But as her popularity rose, her marriage deteriorated. By spring 2016, she and her husband were separated and publicly at odds; eventually, they divorced. Near the midpoint of “Celia,” Savage sings “Us (Interlude),” which directly addresses the breakup: “I wasn’t enough/You weren’t enough/Love wasn’t enough,” she laments.

“It’s definitely the first time I’m being vulnerable,” she said, adding that it had taken years to come to terms with the breakup. “When we first started, it was just like, ‘Me and you, we’re going to conquer the world.’ And then it got to a point where the brand was getting big, and when I had to make a decision, it wasn’t just me and you,” she said.

Savage wrote and recorded “Celia” the way many Western pop stars make albums: She convened a songwriting camp. She booked eight rooms for 15 days at the Oriental Hotel in Lagos, where producers and musicians could come and go, bouncing ideas off one another as Savage supervised, selected tracks and came up with top lines. “Just put your heart into it, and let’s have fun,” she told them.

For all the programming, planning, brand management and careful messaging that go into her music, Savage is determined to loosen up.
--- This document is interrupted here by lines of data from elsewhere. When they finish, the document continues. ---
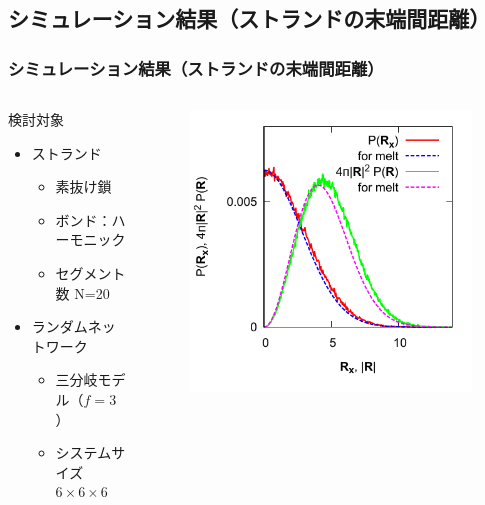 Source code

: \documentclass[11pt, dvipdfmx]{beamer}
\begin{document}
\subsection{シミュレーション結果（ストランドの末端間距離）}
\begin{frame}
\frametitle{シミュレーション結果（ストランドの末端間距離）}
\vspace{-3mm}
\begin{columns}[totalwidth=\linewidth]
\begin{block}{検討対象}
\begin{itemize}
\item
ストランド
	\begin{itemize}
	\item 
	素抜け鎖
 	\item 
 	ボンド：ハーモニック
 	\item
 	セグメント数 N=20 
	\end{itemize}
\item
ランダムネットワーク
	\begin{itemize}
	\item
	三分岐モデル（$f=3$）
	\item
	システムサイズ\\
	$6\times 6\times 6$
	\end{itemize}
\end{itemize}
\end{block}
\begin{figure}
\includegraphics[width=\columnwidth]{./fig/PR.pdf}

\end{figure}
\end{columns}
\end{frame}
\end{document}
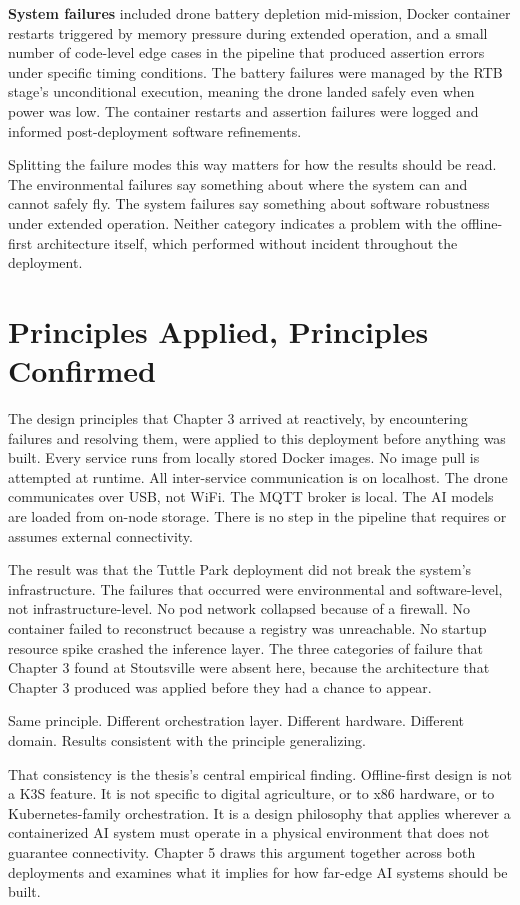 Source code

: \textbf{System failures} included drone battery depletion mid-mission, Docker container restarts triggered by memory pressure during extended operation, and a small number of code-level edge cases in the pipeline that produced assertion errors under specific timing conditions. The battery failures were managed by the RTB stage's unconditional execution, meaning the drone landed safely even when power was low. The container restarts and assertion failures were logged and informed post-deployment software refinements.

Splitting the failure modes this way matters for how the results should be read. The environmental failures say something about where the system can and cannot safely fly. The system failures say something about software robustness under extended operation. Neither category indicates a problem with the offline-first architecture itself, which performed without incident throughout the deployment.

\section{Principles Applied, Principles Confirmed}
\label{sec:ch4_results}
The design principles that Chapter 3 arrived at reactively, by encountering failures and resolving them, were applied to this deployment before anything was built. Every service runs from locally stored Docker images. No image pull is attempted at runtime. All inter-service communication is on localhost. The drone communicates over USB, not WiFi. The MQTT broker is local. The AI models are loaded from on-node storage. There is no step in the pipeline that requires or assumes external connectivity.

The result was that the Tuttle Park deployment did not break the system's infrastructure. The failures that occurred were environmental and software-level, not infrastructure-level. No pod network collapsed because of a firewall. No container failed to reconstruct because a registry was unreachable. No startup resource spike crashed the inference layer. The three categories of failure that Chapter 3 found at Stoutsville were absent here, because the architecture that Chapter 3 produced was applied before they had a chance to appear.

Same principle. Different orchestration layer. Different hardware. Different domain. Results consistent with the principle generalizing.

That consistency is the thesis's central empirical finding. Offline-first design is not a K3S feature. It is not specific to digital agriculture, or to x86 hardware, or to Kubernetes-family orchestration. It is a design philosophy that applies wherever a containerized AI system must operate in a physical environment that does not guarantee connectivity. Chapter 5 draws this argument together across both deployments and examines what it implies for how far-edge AI systems should be built. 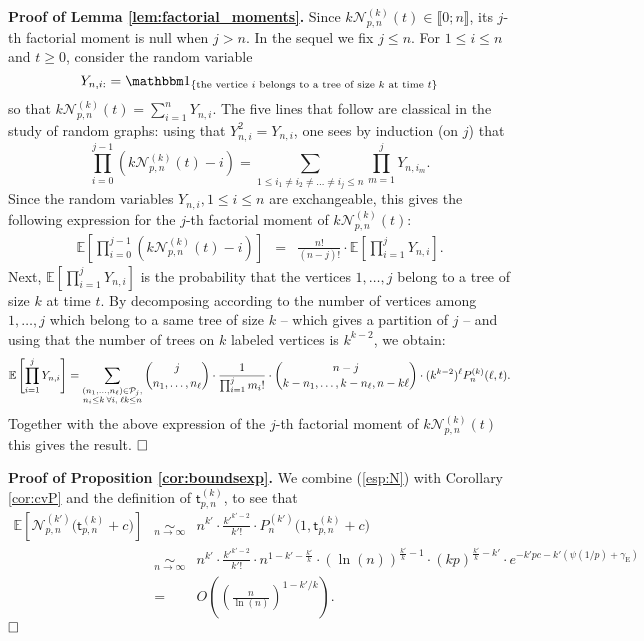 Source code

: \documentclass[a4, 11pt]{article}
\numberwithin{equation}{section}
\theoremstyle{plain}
\theoremstyle{definition}
\theoremstyle{remark}
\begin{document}
\bigskip

\textbf{Proof of Lemma \ref{lem:factorial_moments}.}
Since $k\mathcal N_{p,n}^{(k)}(t) \in \llbracket 0;n \rrbracket$, its $j$-th factorial moment is null when $j>n$. In the sequel we fix $j\leq n$.
For  $1 \leq i \leq n$ and $t\geq 0$, consider the random variable $$Y_{n,i:}=\mathbbm 1_{\{\text{the vertice } i \text{ belongs to a tree of size $k$ at time } t\}}$$
so that $k\mathcal N_{p,n}^{(k)}(t)=\sum_{i=1}^n Y_{n,i}$. The five lines that follow are classical in the study of random graphs:
using that $Y_{n,i}^2=Y_{n,i}$, one sees by induction (on $j$) that
$$
\prod_{i=0}^{j-1}(k\mathcal N_{p,n}^{(k)}(t)-i)=\sum_{1 \leq i_1 \neq i_2 \neq \ldots \neq i_j \leq n} \prod_{m=1}^j Y_{n,i_m}.
$$
Since the random variables $Y_{n,i}, 1 \leq i \leq n$ are exchangeable, this gives the following expression for the $j$-th factorial moment of $k\mathcal N_{p,n}^{(k)}(t)$:
\begin{eqnarray*}
\mathbb E\left[\prod_{i=0}^{j-1}(k\mathcal N_{p,n}^{(k)}(t)-i) \right]&=& \frac{n!}{(n-j)!}\cdot \mathbb E\left[\prod_{i=1}^j Y_{n,i}\right].
\end{eqnarray*}
Next, $\mathbb E\left[\prod_{i=1}^j Y_{n,i}\right]$ is the probability that the vertices $1,\ldots,j$ belong to a tree of size $k$ at time $t$. By decomposing according to the number of vertices among $1,\ldots, j$ which belong to a same tree of size $k$ -- which gives a partition of $j$ -- and using that the number of trees on  $k$ labeled vertices is $k^{k-2}$, we obtain:
\begin{equation*}
 \mathbb E\left[\prod_{i=1}^j Y_{n,i}\right] = \sum_{\substack{(n_1,\ldots,n_{\ell}) \in \mathcal P_j, \\ n_i \leq k \: \forall i, \; \ell k\leq n}} \binom{j}{n_1,\ldots,n_{\ell}} \cdot \frac{1}{\prod_{i=1}^j m_i!} \cdot \binom{n-j}{k-n_1,\ldots,k-n_\ell, n-k\ell} \cdot (k^{k-2})^{\ell} P^{(k)}_n(\ell,t).\\
\end{equation*}
Together with the above expression of the $j$-th factorial moment of $k\mathcal N_{p,n}^{(k)}(t)$ this gives the result.
$\hfill \square$

\bigskip


\textbf{Proof of Proposition \ref{cor:boundsexp}.}
We combine (\ref{esp:N}) with Corollary \ref{cor:cvP} and the definition of $\mathsf t^{(k)}_{p,n}$, to see that 
\begin{eqnarray*}
\mathbb E\left[\mathcal N_{p,n}^{(k')}\big(\mathsf t^{(k)}_{p,n}+c \big)\right] &\underset{n\rightarrow \infty}\sim& n^{k'} \cdot \frac{k'^{k'-2}}{k'!} \cdot P_n^{(k')}\big(1,\mathsf t^{(k)}_{p,n}+c \big) \\
&\underset{n\rightarrow \infty} \sim & n^{k'} \cdot \frac{k'^{k'-2}}{k'!} \cdot n^{1-k'-\frac{k'}{k}} \cdot (\ln(n))^{\frac{k'}{k}-1} \cdot  (kp)^{\frac{k'}{k}-k'} \cdot e^{- k' p c-k' \left(\psi(1/p)+\gamma_{\mathrm E}\right)} \\
&=& O \left( \left(\frac{n}{\ln(n)} \right)^{1-k'/k} \right).
\end{eqnarray*}
$\hfill \square$
\end{document}
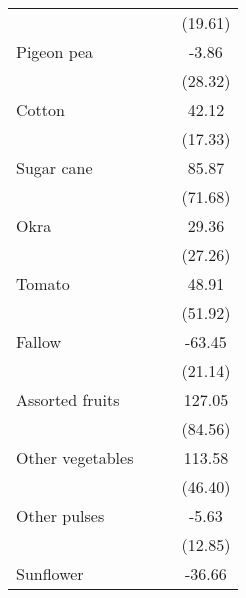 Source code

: {\begin{tabular}{l*{3}{c}}
                    &                     &                     &     (19.61)         \\
[1em]
Pigeon pea          &                     &                     &       -3.86         \\
                    &                     &                     &     (28.32)         \\
[1em]
Cotton              &                     &                     &       42.12\sym{*}  \\
                    &                     &                     &     (17.33)         \\
[1em]
Sugar cane          &                     &                     &       85.87         \\
                    &                     &                     &     (71.68)         \\
[1em]
Okra                &                     &                     &       29.36         \\
                    &                     &                     &     (27.26)         \\
[1em]
Tomato              &                     &                     &       48.91         \\
                    &                     &                     &     (51.92)         \\
[1em]
Fallow              &                     &                     &      -63.45\sym{**} \\
                    &                     &                     &     (21.14)         \\
[1em]
Assorted fruits     &                     &                     &      127.05         \\
                    &                     &                     &     (84.56)         \\
[1em]
Other vegetables    &                     &                     &      113.58\sym{*}  \\
                    &                     &                     &     (46.40)         \\
[1em]
Other pulses        &                     &                     &       -5.63         \\
                    &                     &                     &     (12.85)         \\
[1em]
Sunflower           &                     &                     &      -36.66\sym{*}  \\

\end{tabular}}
She is trading pinpoint choreography for more spontaneous moves; she’s revealing her tomboy side as well as her glamorous one; she’s leaving bits of noise and imperfection in her songs. Her next album, which may arrive sometime next year, might dip into Brazilian music or other styles that have caught her ear.

“I’m never going to stop experimenting,” she said. “That’s just who I am. Get used to it.”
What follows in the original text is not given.